Certamente por também ter participado na guerra, em Moçambique, o trecho marcante desta prosa do mais fino quilate foi este: “quase todos os soldados voltavam com recordações, uma máscara, um boneco de pau, uma orelha numa garrafa de álcool, um garoto, um braço a menos”. Li isto e carreguei de imediato nos pedais da memória, recuei à primeira metade dos anos setenta, em busca de remotíssimas lembranças. Depois serenei e qualquer coisa cintilou dentro de mim, ao sentir-me reconfortado por ter trazido de Moçambique não um braço a menos, não um ignóbil troféu de caça conservado numa garrafa de álcool (havia quem se pavoneasse, nos anfiteatros de guerra, com um colar de orelhas ao pescoço…) mas apenas inofensivas máscaras e bonecos talhados em pau preto, comprados no mercado dominical de Nampula.
Escreveu há dias Ana Cristina Leonardo que esta prosa de Lobo Antunes é “mais do que o muito que se alcança em tantos ensaios e panfletos sobre a guerra. A literatura tem essa vantagem: a de poder ir ao osso, sem rodeios conceptuais, sem escusas apaziguadoras”. Apetece acrescentar a estas palavras – apesar de sabermos que a literatura não salva o mundo, embora talvez possa ajudar a mudá-lo – a feliz metáfora de Kafka acerca do papel da escrita, que Lobo Antunes tão bem lapida neste seu último romance: “um machado que tem por função quebrar o gelo que há em nós”.
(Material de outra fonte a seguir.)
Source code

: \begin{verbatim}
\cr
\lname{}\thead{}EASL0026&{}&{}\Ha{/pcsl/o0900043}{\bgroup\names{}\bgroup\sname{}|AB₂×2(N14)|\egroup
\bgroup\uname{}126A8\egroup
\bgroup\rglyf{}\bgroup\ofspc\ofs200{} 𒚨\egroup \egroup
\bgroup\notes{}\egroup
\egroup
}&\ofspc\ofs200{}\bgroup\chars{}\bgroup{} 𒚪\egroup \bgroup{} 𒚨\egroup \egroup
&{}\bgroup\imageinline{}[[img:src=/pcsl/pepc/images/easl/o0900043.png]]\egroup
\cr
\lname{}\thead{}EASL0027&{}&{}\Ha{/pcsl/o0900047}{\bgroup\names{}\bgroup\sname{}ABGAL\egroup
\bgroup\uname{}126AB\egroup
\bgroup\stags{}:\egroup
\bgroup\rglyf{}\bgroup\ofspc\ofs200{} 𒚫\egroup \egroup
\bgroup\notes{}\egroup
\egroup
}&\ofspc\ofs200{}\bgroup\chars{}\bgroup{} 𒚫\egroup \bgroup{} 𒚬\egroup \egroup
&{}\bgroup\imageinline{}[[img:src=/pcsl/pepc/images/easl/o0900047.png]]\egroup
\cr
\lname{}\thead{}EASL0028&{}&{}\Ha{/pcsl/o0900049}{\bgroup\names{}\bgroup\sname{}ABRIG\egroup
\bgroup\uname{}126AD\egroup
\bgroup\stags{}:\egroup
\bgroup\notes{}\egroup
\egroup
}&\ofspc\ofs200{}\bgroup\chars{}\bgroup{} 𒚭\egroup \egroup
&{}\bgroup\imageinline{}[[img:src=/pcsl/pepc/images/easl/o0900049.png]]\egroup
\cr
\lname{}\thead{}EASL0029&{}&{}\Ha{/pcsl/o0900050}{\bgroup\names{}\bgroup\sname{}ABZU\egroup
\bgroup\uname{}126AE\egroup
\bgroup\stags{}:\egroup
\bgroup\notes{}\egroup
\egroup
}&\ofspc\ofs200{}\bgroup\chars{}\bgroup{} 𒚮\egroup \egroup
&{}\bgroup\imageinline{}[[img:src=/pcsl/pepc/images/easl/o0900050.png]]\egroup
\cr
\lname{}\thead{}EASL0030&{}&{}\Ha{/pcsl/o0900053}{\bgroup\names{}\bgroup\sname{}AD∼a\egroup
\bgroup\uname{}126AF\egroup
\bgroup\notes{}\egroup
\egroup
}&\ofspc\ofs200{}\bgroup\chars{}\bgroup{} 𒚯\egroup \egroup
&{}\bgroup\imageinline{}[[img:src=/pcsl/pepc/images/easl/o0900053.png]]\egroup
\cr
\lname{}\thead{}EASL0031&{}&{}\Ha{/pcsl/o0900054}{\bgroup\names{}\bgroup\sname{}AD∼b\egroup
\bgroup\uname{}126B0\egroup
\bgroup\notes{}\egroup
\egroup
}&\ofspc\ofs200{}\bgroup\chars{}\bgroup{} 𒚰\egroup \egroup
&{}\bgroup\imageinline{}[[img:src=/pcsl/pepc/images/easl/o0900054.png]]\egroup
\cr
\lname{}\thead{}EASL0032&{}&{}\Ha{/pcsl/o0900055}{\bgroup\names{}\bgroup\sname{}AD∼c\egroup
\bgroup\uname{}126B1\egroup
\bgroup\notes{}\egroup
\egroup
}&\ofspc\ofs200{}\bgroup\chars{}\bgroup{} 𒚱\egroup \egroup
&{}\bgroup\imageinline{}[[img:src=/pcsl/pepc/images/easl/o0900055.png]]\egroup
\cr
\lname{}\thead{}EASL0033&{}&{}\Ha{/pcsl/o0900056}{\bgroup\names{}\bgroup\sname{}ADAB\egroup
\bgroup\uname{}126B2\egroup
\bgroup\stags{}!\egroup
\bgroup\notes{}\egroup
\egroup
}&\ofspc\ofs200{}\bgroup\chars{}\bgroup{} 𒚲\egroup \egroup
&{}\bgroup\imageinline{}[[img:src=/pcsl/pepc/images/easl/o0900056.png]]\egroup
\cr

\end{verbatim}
A escrita de António Lobo Antunes pode não nos dar paz, nem garantir conforto ou mesmo boa consciência, mas talvez seja por isso que ela e ele vão permanecer. Nesta obra, volta a mergulhar com mestria nas memórias e fantasmas da guerra colonial. Regressa a um tempo em que se ama e que é o mesmo em que se morre. Uma guerra que um dia Paul Valéry definiu ironicamente como “um massacre entre pessoas que não se conhecem, para proveito de pessoas que se conhecem, mas não se massacram”.
Uma guerra, a de África, que é ferida aberta e que às vezes ainda sangra e dói nos corações alvoroçados dos que por lá passaram, porque há verdades que se agarram, como lapas, aos trilhos sinuosos da memória. Apesar de todos os silêncios que se interpõem entre a geração que fez a guerra e a geração que nasceu depois dela. Uma geração que pouco ou nada sabe de gente com colares de orelhas a adornar o pescoço, de orelhas em garrafas de álcool, de soldadinhos que regressaram sem pernas ou sem braços, ou de outros que nunca mais voltaram do outro lado do mar.